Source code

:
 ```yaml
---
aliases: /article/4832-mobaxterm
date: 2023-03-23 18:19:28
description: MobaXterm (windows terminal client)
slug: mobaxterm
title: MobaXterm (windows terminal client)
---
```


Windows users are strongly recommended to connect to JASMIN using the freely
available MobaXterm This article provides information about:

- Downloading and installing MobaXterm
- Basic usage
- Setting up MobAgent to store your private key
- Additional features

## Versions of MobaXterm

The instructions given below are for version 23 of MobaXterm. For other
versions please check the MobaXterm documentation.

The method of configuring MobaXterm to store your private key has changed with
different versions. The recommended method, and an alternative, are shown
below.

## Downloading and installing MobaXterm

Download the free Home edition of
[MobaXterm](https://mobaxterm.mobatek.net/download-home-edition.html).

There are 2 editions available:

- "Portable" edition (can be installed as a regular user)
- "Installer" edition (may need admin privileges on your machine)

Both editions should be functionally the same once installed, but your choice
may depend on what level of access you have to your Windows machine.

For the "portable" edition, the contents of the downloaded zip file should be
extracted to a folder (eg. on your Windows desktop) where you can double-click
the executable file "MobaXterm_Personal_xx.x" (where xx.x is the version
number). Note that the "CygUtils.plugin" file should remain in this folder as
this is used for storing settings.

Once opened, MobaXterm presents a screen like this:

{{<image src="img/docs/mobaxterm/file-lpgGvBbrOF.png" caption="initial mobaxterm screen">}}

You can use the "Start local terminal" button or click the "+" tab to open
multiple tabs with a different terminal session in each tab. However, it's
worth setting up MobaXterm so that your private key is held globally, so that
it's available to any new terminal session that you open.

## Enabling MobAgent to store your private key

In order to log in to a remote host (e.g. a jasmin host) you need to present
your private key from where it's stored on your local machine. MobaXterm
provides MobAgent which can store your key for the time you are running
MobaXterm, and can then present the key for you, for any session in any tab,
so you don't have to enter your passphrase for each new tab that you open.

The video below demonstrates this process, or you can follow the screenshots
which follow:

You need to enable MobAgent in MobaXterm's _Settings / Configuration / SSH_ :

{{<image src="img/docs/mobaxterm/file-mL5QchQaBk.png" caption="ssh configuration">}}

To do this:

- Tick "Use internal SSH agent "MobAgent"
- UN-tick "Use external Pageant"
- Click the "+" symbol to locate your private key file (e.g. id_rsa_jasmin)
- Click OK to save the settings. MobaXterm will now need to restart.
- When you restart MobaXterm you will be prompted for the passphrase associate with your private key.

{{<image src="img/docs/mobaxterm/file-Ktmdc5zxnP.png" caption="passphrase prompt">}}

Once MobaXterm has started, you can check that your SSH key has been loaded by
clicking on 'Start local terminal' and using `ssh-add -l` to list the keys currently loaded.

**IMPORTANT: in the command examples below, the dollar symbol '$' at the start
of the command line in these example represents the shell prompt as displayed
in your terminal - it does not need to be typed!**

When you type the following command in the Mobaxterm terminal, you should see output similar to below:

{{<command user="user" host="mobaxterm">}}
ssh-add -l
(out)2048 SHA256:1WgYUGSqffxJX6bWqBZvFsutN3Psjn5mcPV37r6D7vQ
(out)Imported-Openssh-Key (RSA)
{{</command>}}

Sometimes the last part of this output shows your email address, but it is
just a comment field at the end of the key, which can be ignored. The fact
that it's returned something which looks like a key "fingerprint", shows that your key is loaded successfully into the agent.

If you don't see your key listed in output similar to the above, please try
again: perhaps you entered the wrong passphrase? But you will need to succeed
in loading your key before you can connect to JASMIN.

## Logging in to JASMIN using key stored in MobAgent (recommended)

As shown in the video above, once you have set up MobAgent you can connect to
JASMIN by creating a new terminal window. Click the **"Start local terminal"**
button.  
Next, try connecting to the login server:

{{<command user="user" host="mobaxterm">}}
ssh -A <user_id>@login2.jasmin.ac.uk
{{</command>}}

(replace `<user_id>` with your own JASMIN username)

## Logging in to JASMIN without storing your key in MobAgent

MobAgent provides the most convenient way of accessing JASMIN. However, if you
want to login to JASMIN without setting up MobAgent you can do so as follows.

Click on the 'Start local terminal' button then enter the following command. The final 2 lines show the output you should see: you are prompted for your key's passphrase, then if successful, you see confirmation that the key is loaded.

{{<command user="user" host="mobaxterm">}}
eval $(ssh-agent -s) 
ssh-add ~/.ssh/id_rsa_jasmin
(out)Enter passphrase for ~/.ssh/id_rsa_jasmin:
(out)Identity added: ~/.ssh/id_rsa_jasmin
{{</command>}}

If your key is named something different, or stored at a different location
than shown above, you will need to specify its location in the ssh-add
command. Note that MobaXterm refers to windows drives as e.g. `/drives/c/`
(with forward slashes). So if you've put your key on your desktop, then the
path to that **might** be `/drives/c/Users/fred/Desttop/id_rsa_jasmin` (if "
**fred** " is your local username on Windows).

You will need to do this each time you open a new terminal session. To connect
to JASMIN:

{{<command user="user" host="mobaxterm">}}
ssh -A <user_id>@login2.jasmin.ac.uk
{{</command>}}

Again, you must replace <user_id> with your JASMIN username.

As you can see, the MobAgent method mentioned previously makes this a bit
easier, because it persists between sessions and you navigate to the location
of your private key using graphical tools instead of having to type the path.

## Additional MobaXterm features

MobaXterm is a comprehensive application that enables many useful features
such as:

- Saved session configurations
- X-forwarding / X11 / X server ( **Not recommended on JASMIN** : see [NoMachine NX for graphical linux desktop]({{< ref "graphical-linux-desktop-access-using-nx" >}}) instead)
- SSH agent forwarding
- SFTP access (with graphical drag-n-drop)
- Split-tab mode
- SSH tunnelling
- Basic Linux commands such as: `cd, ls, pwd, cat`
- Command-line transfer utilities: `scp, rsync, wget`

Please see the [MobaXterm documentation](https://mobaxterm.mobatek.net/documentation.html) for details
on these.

+++++

▸ WORK TO COMPLETE: Return nothing but the lines from the top of the records above through the line that has "## Enabling MobAgent". Keep each one exact.

▸ ANSWER BOX:
Source code

:
 ```yaml
---
aliases: /article/4832-mobaxterm
date: 2023-03-23 18:19:28
description: MobaXterm (windows terminal client)
slug: mobaxterm
title: MobaXterm (windows terminal client)
---
```


Windows users are strongly recommended to connect to JASMIN using the freely
available MobaXterm This article provides information about:

- Downloading and installing MobaXterm
- Basic usage
- Setting up MobAgent to store your private key
- Additional features

## Versions of MobaXterm

The instructions given below are for version 23 of MobaXterm. For other
versions please check the MobaXterm documentation.

The method of configuring MobaXterm to store your private key has changed with
different versions. The recommended method, and an alternative, are shown
below.

## Downloading and installing MobaXterm

Download the free Home edition of
[MobaXterm](https://mobaxterm.mobatek.net/download-home-edition.html).

There are 2 editions available:

- "Portable" edition (can be installed as a regular user)
- "Installer" edition (may need admin privileges on your machine)

Both editions should be functionally the same once installed, but your choice
may depend on what level of access you have to your Windows machine.

For the "portable" edition, the contents of the downloaded zip file should be
extracted to a folder (eg. on your Windows desktop) where you can double-click
the executable file "MobaXterm_Personal_xx.x" (where xx.x is the version
number). Note that the "CygUtils.plugin" file should remain in this folder as
this is used for storing settings.

Once opened, MobaXterm presents a screen like this:

{{<image src="img/docs/mobaxterm/file-lpgGvBbrOF.png" caption="initial mobaxterm screen">}}

You can use the "Start local terminal" button or click the "+" tab to open
multiple tabs with a different terminal session in each tab. However, it's
worth setting up MobaXterm so that your private key is held globally, so that
it's available to any new terminal session that you open.

## Enabling MobAgent to store your private key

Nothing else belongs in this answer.